Summary of ImageNet Classification With Deep Convolutional Neural Networks

LAPEYRE Nathan
3 min readJun 9, 2022

This is a a summarize of the following article :ImageNet Classification with Deep Convolutional Neural Networks, required for Holberton School Project

Introduction

Until recently, datasets of labeled images were relatively small — on the order of tens of thousands of images. Simple recognition tasks can be solved quite well with datasets of this size, especially if they are augmented with label-preserving transformations. But objects in realistic settings exhibit considerable variability, so to learn to recognize them it is necessary to use much larger training sets.

Convolutional neural networks constitute one class of models [16, 11, 13, 18, 15, 22, 26]. CNNs have been prohibitively expensive to apply in large scale to high-resolution images. Recent datasets such as ImageNet contain enough labeled examples to train such models without severe overfitting.

In this article, they wrote a highly-optimized GPU implementation of 2D convolution and all the other operations inherent in training convolutional neural networks. Their network contains a number of new features which improve its performance and reduce its training time. The size of their network made overfitting a significant problem, even with 1.2 million labeled examples.

Procedures

They used a dataset of over 15 million labeled high-resolution images belonging to roughly 22,000 categories. The images were collected from the web and labeled by human labelers using Amazon’s Mechanical Turk crowd-sourcing tool.

In their architecture, they used the ReLU Nonlinearity for the CNN, training it with multiple GPUs.
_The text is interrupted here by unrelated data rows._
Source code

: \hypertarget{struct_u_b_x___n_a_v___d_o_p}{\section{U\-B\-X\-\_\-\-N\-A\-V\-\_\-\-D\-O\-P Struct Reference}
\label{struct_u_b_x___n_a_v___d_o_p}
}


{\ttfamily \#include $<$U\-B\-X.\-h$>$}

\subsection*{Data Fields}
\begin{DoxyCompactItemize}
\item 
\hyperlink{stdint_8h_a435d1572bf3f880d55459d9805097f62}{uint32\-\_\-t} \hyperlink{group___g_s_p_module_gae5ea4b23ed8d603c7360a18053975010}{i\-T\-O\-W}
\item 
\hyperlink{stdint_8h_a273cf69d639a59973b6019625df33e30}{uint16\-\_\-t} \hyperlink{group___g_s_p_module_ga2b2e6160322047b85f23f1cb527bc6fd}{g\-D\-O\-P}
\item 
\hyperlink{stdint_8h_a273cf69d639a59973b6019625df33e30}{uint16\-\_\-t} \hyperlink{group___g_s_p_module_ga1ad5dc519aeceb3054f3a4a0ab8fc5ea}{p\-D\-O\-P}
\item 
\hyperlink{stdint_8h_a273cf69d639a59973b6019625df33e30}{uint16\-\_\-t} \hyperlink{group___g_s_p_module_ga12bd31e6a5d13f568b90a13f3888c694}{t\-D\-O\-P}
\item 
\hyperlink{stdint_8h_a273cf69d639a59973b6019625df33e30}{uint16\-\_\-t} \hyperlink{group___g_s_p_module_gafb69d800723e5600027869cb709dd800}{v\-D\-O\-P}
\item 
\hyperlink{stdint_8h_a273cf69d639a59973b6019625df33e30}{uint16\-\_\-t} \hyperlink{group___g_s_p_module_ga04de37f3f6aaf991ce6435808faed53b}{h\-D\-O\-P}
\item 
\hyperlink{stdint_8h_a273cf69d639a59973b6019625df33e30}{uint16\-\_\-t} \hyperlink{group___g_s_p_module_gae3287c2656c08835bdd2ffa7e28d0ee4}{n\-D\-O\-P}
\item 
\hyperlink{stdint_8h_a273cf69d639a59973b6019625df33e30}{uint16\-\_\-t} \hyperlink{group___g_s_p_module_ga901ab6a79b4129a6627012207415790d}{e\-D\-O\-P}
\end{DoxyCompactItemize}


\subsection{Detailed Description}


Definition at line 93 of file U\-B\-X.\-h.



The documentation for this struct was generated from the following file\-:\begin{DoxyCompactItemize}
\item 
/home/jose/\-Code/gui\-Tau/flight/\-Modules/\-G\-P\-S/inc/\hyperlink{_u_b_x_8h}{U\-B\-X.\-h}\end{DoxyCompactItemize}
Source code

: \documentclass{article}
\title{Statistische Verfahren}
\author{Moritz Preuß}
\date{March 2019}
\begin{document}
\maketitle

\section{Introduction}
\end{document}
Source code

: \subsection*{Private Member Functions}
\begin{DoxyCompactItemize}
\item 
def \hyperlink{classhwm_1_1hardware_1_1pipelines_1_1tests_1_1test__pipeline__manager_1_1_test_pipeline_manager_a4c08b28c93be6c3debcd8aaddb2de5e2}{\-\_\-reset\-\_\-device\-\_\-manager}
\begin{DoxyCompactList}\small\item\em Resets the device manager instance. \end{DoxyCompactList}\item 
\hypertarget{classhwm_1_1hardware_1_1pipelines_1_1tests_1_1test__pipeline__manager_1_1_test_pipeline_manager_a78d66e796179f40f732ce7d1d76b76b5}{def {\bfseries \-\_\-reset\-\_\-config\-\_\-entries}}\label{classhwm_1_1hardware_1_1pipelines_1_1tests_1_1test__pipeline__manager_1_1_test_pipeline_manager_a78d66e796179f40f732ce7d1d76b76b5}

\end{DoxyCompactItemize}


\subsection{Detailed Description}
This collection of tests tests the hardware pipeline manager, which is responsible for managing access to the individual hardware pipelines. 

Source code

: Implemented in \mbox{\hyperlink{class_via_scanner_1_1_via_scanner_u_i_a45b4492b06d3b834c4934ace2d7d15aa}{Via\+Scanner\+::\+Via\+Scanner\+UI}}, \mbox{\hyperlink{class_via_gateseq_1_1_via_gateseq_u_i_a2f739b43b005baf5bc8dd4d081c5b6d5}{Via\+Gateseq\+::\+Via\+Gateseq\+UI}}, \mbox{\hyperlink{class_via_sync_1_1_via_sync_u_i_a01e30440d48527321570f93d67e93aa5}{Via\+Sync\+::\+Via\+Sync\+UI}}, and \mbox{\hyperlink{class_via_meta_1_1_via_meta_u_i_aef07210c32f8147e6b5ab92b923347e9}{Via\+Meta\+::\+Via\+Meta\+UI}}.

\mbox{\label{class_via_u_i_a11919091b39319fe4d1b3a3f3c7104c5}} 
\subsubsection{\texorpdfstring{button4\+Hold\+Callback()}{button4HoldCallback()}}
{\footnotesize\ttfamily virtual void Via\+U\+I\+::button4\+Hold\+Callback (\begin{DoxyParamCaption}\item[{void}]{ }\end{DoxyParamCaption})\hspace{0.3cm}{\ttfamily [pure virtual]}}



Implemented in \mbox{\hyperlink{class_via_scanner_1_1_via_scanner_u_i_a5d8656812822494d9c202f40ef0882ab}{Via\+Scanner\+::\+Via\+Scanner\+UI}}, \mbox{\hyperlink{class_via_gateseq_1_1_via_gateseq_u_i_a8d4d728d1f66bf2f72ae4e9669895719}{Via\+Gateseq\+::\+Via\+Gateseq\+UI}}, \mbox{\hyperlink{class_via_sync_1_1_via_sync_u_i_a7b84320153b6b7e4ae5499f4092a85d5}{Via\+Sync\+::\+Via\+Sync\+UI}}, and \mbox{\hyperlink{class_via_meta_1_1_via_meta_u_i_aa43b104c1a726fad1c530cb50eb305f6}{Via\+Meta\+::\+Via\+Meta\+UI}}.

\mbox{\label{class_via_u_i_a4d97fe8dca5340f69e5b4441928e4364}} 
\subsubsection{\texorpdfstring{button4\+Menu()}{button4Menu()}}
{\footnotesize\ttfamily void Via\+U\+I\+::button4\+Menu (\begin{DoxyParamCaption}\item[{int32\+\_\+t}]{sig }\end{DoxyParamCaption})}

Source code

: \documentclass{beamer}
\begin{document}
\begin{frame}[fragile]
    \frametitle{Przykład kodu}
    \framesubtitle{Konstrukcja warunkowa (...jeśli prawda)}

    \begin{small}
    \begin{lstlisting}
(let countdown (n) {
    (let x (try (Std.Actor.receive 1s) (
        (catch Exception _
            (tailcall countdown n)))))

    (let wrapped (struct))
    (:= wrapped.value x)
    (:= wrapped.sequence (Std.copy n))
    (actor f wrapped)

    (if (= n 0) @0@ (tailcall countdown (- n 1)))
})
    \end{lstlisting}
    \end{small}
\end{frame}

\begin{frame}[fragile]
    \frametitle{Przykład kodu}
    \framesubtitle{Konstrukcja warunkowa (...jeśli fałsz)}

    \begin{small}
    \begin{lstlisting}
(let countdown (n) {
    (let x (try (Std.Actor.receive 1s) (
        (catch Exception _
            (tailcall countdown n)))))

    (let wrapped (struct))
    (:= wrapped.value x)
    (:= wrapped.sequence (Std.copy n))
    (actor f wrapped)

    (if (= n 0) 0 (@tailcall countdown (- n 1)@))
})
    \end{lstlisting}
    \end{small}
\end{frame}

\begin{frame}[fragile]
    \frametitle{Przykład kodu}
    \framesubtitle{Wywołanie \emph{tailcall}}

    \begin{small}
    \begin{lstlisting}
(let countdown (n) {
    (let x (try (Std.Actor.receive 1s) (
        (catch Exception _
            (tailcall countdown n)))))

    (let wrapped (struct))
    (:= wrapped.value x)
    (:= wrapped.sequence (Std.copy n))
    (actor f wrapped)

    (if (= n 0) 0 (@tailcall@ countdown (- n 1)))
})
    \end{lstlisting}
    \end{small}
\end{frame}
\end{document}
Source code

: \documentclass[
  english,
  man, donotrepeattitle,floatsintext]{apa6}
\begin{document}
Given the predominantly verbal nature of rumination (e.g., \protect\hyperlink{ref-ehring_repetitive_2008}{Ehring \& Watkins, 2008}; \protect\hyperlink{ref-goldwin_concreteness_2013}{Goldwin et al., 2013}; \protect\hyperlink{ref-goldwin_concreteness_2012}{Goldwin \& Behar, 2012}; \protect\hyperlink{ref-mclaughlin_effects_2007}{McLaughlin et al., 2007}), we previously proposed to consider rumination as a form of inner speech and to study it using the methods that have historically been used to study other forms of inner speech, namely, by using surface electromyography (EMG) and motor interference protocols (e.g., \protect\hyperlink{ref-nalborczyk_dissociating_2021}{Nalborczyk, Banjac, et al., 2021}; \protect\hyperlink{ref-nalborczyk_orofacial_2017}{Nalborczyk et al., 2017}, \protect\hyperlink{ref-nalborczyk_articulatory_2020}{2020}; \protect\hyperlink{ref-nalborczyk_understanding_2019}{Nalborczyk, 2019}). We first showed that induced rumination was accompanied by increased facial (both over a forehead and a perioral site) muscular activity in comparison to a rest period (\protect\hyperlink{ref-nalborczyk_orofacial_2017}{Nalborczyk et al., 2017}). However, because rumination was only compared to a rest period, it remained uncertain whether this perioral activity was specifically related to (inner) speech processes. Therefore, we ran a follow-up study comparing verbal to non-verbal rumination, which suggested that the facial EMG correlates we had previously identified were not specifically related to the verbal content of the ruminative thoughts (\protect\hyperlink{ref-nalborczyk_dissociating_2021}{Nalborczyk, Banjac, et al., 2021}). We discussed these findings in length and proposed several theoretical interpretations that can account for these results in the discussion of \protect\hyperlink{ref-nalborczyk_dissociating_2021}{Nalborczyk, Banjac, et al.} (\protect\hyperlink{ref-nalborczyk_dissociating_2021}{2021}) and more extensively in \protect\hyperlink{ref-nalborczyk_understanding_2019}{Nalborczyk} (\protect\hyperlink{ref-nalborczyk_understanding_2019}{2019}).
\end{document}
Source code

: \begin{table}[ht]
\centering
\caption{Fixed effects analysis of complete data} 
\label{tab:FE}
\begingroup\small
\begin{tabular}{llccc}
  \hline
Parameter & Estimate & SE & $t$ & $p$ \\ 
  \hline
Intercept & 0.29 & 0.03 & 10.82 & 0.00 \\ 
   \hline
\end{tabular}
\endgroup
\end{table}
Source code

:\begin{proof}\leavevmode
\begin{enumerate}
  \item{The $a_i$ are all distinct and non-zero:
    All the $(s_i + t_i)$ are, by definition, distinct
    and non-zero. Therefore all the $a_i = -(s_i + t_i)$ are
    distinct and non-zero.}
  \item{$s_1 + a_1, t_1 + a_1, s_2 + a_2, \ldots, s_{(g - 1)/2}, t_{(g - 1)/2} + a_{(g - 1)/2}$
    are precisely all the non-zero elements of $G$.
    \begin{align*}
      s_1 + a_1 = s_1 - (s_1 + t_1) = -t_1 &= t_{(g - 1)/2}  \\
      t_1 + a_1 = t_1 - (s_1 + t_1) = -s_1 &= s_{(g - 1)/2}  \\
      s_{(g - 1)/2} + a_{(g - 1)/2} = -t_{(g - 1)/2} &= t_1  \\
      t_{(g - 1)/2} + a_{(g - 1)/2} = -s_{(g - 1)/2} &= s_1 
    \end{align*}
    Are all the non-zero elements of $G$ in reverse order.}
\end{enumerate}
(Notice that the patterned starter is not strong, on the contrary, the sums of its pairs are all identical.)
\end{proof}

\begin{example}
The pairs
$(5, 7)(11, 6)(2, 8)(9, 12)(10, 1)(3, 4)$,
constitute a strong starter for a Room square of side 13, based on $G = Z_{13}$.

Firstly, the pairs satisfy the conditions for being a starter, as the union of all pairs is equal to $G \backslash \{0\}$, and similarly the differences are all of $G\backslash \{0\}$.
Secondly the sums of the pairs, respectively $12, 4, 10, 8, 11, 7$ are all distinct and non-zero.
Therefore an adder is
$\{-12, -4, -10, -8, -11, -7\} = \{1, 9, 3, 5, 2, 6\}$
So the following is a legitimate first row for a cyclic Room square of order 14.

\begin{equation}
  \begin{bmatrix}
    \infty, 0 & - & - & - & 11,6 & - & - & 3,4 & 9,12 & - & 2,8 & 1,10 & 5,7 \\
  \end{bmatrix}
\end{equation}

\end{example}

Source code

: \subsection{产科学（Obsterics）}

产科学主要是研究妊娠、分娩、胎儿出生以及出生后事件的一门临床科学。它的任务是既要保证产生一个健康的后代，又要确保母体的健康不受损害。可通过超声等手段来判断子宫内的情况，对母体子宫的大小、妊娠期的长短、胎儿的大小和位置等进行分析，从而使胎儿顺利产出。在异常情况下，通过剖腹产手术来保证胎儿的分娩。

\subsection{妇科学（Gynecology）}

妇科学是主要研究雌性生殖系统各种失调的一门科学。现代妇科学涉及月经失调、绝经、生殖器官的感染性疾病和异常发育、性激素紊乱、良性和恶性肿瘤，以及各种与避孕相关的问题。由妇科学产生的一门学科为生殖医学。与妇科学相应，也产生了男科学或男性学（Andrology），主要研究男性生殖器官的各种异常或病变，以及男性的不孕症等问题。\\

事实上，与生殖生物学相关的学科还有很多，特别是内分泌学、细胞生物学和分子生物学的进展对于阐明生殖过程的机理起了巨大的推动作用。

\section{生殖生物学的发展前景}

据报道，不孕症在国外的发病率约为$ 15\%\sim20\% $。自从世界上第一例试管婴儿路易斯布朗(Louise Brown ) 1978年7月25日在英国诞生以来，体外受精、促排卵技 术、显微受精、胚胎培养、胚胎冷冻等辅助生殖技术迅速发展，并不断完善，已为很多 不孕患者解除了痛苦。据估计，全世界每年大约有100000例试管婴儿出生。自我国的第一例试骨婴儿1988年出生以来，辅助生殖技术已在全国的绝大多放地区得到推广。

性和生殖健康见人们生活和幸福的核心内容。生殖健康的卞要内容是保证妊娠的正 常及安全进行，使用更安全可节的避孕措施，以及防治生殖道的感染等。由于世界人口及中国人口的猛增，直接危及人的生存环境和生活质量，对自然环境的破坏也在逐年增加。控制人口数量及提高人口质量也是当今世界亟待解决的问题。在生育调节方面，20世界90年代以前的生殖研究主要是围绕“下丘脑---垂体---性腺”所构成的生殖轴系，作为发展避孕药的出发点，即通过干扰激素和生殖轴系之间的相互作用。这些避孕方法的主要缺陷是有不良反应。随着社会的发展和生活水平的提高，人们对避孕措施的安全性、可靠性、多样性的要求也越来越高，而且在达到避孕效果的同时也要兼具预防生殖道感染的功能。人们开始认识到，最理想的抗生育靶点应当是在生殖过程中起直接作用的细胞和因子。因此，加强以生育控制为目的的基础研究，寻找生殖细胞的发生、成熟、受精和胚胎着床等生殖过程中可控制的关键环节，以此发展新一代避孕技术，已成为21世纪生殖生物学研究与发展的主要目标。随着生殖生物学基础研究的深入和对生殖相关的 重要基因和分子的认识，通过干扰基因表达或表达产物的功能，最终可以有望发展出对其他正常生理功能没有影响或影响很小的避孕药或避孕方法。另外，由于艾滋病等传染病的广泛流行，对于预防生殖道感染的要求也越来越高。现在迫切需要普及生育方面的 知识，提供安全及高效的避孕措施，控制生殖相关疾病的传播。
They also used the local response normalization and overlapping pooling techniques. And in order to reduce overfitting, they’ve choosed to use data augmentation and dropout techniques.

They trained their models using stochastic gradient descent with a batch size of 128 examples, momentum of 0.9, and weight decay of 0.0005. They found that this small amount of weight decay was important for the model to learn. In other words, weight decay here is not merely a regularizer: it reduces the model’s training error

Results

Their network achieves top-1 and top-5-test set error rates of 37.5% and 17.0%. The best performance achieved during the ILSVRC-2010 competition was 47.1% and 28.2% with an approach that averages the predictions produced from six sparse-coding models trained on different features.

Figure 3 shows the convolutional kernels learned by the network’s two data-connected layers. The network has learned a variety of frequency- and orientation-selective kernels, as well as various col-colored blobs.

Figure 4: (Left) Eight ILSVRC-2010 test images and the five labels considered most probable by their model. The correct labels are written under each image, and the probability assigned to the correct label is also shown with a red bar.

Even off-center objects, such as the mite, can be recognized by the net. Figure 4 shows five images from test set and six images from training set that are most similar to each of them according to this measure. They present the results for many more test images in the supplementary material.

Conclusion

Their results show that a large, deep convolutional neural network is capable of achieving record-breaking results on a highly challenging dataset using purely supervised learning. They still have many orders of magnitude to go in order to match the infero-temporal pathway of the human visual system.

Personal Notes

It’s interesting to see the application of the Convolution and pooling methods, and also very pleasant to see what we’ve learned about optimization using dropout and data augmentation techniques. Even if their some concepts that I still need to understand correctly, this article brighten those concepts, it serves as a concrete example of how to use convolution on complex problematic with realistic settings. I’m hoping to see further more examples with Holberton School.